I spent an entertaining 20 minutes on social media this afternoon watching liberals have conniptions in response to this comment.
He infuriated them by tanking Build Back Better. He made mortal enemies of them by refusing to change the filibuster to pass voting-rights legislation.
If he denied them a Supreme Court seat — particularly an opportunity to replace a conservative on the Court — I think they’d sink his house boat.
Manchin tells reporters of a hypothetical SCOTUS vacancy close to an election: "I'm not going to be hypocritical on that. If it would come a week or two weeks before like it did with our last Supreme Court nominee, I think that's the time it should go to the next election"
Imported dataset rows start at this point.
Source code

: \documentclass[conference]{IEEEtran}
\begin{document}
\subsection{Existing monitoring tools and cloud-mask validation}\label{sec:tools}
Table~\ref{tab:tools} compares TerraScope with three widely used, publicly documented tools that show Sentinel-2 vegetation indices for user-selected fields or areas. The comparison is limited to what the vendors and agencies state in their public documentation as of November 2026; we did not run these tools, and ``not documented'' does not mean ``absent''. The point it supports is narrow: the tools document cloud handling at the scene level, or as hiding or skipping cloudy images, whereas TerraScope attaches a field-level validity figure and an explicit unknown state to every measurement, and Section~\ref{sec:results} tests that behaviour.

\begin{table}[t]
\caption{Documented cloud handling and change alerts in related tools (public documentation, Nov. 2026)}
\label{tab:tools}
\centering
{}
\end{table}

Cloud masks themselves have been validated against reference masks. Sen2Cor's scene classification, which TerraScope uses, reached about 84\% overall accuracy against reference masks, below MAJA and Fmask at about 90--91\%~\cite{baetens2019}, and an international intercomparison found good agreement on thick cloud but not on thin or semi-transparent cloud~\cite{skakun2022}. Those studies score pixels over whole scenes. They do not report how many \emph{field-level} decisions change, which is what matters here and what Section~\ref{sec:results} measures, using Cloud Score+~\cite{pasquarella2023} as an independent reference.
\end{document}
— Burgess Everett (@burgessev) February 14, 2022
What does Manchin mean when he says he doesn’t want to be hypocritical? Well, despite his habit of supporting Republican SCOTUS nominees, he voted no on Amy Coney Barrett in 2020. The reason? Timing:
“Today the Senate took unprecedented action never before seen in the 240 year history of our country, but it didn’t have to be this way. Mitch McConnell and Senate Republicans chose a dangerous, partisan path to push through the confirmation of Judge Amy Coney Barrett eight days before this year’s November 3rd election further politicizing the highest court in the land. The facts are clear—never before has the president nominated and the Senate confirmed a Supreme Court justice between July and Election Day in a presidential election year.
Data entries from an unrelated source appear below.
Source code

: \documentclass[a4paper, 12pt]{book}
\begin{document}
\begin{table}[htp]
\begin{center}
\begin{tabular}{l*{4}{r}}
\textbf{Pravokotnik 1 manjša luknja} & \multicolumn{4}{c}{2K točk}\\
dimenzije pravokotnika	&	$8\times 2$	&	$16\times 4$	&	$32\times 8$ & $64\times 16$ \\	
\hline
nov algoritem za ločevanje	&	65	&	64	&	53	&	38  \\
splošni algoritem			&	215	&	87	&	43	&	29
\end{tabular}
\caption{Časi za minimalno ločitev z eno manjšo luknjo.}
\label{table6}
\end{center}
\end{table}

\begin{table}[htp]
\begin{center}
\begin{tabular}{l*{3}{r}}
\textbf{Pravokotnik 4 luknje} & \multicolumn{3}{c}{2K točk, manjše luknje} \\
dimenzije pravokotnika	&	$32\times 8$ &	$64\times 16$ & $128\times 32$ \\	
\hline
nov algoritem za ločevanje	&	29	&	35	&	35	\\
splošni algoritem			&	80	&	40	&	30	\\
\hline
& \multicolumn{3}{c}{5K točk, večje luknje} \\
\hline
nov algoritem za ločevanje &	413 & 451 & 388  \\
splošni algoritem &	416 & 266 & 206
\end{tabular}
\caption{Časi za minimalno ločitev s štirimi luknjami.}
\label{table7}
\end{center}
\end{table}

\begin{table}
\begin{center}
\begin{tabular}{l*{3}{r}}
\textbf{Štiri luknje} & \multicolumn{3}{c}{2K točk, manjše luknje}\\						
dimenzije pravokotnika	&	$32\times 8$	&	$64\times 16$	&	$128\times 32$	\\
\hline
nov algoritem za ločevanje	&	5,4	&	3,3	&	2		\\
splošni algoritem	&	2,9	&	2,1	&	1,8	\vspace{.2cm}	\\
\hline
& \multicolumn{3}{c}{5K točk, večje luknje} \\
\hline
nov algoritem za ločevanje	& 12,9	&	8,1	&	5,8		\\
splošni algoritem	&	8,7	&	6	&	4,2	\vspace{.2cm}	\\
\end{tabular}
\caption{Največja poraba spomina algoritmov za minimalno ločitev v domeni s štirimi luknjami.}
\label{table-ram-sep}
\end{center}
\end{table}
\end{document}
“This degradation of Senate norms and procedures didn’t start with the confirmation of Judge Amy Coney Barrett and it won’t end here. The U.S. Senate is supposed to be the greatest deliberative body in the world and perhaps we used to be. But each time a Senate majority – regardless of party – changes the rules, we reduce the incentive to work together across party lines. Instead, the partisan governing of the last ten years and the rushed nomination of Judge Barrett only fans the flames of division at a time when Americans are deeply divided. Judge Barrett’s nomination and the confirmation process are far from business as usual. I cannot support the nomination of Judge Barrett to the Supreme Court of the United States on the eve of a Presidential election. It is simple – this nomination should have waited until after the election.”
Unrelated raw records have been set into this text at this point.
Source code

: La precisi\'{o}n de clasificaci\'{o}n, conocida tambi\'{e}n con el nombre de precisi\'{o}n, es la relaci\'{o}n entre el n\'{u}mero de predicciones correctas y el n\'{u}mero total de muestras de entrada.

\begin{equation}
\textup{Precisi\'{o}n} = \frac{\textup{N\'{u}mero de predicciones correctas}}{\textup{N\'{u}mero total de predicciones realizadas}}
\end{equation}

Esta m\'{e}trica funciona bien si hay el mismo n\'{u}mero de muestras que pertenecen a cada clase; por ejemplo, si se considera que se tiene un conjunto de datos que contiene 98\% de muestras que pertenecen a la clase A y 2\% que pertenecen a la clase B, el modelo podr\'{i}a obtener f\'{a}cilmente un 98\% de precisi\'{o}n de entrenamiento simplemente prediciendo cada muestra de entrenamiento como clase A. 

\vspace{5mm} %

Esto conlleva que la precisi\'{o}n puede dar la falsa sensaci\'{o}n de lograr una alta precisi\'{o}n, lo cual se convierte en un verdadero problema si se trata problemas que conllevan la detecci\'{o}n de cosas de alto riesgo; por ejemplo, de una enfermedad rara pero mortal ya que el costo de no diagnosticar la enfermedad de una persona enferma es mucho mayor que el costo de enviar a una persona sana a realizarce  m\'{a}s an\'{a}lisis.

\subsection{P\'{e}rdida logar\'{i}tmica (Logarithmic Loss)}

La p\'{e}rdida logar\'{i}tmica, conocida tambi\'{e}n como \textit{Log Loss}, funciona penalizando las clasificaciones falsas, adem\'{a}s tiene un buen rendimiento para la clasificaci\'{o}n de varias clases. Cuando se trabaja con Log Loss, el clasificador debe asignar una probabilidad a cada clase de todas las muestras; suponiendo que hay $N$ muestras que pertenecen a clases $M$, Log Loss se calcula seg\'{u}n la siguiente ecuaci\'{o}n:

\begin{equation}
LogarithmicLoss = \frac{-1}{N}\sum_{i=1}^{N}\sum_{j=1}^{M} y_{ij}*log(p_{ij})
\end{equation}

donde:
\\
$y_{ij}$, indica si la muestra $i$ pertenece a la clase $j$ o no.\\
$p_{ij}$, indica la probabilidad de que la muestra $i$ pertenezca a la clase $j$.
It may be true that no justices have been confirmed after July in a presidential election year. (I’ll take Manchin’s word for it.) But there have been justices confirmed after July in a midterm election year. Why, Brett Kavanaugh was confirmed in October 2018.
And among the senators who voted for Kavanaugh was … Joe Manchin.
I will vote to support Supreme Court nominee Judge Brett Kavanaugh. pic.twitter.com/1FfuMTOZz8
— Senator Joe Manchin (@Sen_JoeManchin) October 5, 2018
“The Manchin Rule: In the interests of preserving bipartisan norms, only one party is permitted to appoint SCOTUS justices right before elections,” tweeted annoyed Democrat Greg Sargent. Dave Weigel blames Democrats themselves for misplaying the Kavanaugh confirmation, painting themselves into a strategic corner in case a second vacancy does open on the Court later this year:
Manchin *voted for Kavanaugh* but Ds pounded “not so close to an election” and made that the new standard – even though they’ll likely never get to take advantage of it. (Next chance would be 2028, if Rs win presidency in 2024 and Ds win Senate in 2026.)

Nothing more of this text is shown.